The fun snack bowl with the spill-proof lid is convenient. It's also keeping a steady supply of starchy food in contact with your child's teeth for hours at a time.
Fruit Pouches
The front of the pouch says something like "contains seven apples" and shows a picture of fresh fruit. It feels like a win; your toddler is getting fruit without the mess or the fight.
But there are a few problems. Seven apples' worth of sugar and carbohydrates, concentrated and pureed, is not the same as seven apples. The fiber is gone, the chewing is gone, and the natural clearing mechanism that comes with eating whole fruit is gone. What remains is essentially sweetened puree delivered in a format that encourages slow sipping, often in the car, often over a long stretch of time. That's a prolonged exposure in a very young mouth.
We do it because it's easy and it feels healthy. The teeth see it differently.
Gummy Vitamins
This one catches parents off guard. Gummy vitamins are still gummies, sticky, sugary, and designed to adhere to teeth. The vitamin content doesn't offset the dental risk.
If your child is taking gummy vitamins, it's worth looking for a chewable alternative instead. The chewable versions clear from the mouth more quickly and don't have the same stickiness problem. If gummies are the only format your child will take, having them brush or at least rinse with water immediately afterward helps.

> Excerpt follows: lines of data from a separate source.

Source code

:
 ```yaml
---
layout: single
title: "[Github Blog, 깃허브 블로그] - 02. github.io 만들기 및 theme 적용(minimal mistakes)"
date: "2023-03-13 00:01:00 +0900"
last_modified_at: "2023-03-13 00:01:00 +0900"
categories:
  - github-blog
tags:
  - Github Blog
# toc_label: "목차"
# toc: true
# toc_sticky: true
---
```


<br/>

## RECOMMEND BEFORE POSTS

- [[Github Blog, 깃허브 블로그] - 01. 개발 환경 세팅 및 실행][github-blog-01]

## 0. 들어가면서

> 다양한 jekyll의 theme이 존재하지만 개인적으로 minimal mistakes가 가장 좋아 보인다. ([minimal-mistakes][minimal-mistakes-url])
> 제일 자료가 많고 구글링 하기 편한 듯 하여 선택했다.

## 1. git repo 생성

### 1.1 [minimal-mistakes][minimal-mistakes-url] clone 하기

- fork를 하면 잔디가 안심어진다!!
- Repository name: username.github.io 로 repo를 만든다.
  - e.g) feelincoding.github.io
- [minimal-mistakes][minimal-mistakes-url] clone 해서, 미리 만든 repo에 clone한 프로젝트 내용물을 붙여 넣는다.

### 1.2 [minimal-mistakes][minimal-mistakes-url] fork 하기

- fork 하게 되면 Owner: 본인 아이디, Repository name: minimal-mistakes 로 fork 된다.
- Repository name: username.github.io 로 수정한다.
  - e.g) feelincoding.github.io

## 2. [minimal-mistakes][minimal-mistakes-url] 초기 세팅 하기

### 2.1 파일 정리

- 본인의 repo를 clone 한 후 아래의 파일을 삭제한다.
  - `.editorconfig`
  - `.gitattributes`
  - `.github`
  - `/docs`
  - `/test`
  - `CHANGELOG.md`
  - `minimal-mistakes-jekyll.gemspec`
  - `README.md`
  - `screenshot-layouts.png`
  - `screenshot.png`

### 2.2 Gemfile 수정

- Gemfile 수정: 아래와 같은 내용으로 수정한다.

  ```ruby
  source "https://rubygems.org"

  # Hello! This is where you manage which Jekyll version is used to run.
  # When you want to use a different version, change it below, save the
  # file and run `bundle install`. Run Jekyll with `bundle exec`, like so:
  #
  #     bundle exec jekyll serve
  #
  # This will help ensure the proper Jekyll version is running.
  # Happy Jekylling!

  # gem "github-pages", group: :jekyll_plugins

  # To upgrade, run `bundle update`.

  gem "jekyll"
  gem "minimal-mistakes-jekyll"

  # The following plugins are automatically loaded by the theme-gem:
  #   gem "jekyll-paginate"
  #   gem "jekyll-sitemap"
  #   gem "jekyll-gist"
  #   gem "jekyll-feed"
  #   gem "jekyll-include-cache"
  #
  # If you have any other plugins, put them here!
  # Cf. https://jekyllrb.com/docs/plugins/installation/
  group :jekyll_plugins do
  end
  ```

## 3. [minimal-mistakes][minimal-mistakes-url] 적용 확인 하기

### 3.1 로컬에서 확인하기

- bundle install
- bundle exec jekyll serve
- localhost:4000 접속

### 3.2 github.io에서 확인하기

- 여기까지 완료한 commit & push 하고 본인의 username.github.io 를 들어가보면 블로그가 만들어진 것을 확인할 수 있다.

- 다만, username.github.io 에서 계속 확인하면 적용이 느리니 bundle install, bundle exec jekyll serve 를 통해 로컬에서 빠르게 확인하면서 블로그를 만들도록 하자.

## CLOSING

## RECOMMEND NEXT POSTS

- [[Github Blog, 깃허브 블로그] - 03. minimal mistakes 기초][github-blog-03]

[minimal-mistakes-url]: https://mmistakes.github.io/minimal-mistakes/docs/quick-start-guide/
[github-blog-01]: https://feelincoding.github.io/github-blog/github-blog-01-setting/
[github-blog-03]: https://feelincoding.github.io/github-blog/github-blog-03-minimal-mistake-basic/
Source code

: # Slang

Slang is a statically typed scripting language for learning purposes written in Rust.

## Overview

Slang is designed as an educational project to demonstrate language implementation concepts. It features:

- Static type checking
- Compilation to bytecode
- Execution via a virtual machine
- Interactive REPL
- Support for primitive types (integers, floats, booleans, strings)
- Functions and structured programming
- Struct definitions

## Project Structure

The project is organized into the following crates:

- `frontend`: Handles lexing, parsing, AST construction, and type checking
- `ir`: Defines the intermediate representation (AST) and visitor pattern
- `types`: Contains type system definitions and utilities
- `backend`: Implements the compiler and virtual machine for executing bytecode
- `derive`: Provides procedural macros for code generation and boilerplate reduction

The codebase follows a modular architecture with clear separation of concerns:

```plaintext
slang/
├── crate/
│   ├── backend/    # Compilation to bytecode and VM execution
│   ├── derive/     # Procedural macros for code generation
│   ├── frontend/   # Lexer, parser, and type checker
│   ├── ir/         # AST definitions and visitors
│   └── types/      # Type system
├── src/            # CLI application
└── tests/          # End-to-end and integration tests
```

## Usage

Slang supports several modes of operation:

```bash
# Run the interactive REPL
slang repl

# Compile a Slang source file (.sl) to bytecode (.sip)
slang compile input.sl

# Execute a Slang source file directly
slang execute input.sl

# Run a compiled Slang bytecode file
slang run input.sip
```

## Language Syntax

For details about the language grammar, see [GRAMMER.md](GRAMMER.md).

Peanut Butter and Crackers
A classic snack that hits multiple risk factors at once. Crackers are starchy. Peanut butter (check the label) typically contains sugar and salt alongside the peanuts. And the combination creates a dense, sticky paste that gets pressed into every surface of your child's teeth and stays there long after snack time is over.
It's not that peanut butter and crackers are off-limits; it's that they're better eaten as part of a meal where there's more saliva flow and other foods to help clear the mouth, rather than as a standalone snack that sits on the teeth for the rest of the afternoon.
Sports Drinks
Covered in more depth in our sugar video, but worth repeating here: sports drinks at youth practices and games are one of the most widespread cavity-causing habits we see, and one of the hardest to change because they're so embedded in youth sports culture.
There is no performance benefit for kids in events under an hour. The only thing sports drinks are doing at your child's soccer practice is bathing their teeth in sugar and acid for the duration of the game.
Water during activity. A piece of fruit or a small snack after. That's all they need.
Better Alternatives
Rather than focusing on what to take away, it's easier to stock the house with things that work. A few genuinely good options:
- Whole fresh fruit — clears from the mouth quickly, contains fiber, doesn't stick
- Cheese — there's actually some evidence that cheese may have a mild protective effect on teeth
- Nuts — satisfying, low in sugar, don't stick
- Water — the default drink between meals, helps flush the mouth after eating
The families who navigate this best aren't the ones who ban everything; they're the ones who stop buying the problem foods, so they're not in the house to begin with. It's a lot easier to say yes to good options than to fight over the bad ones every day.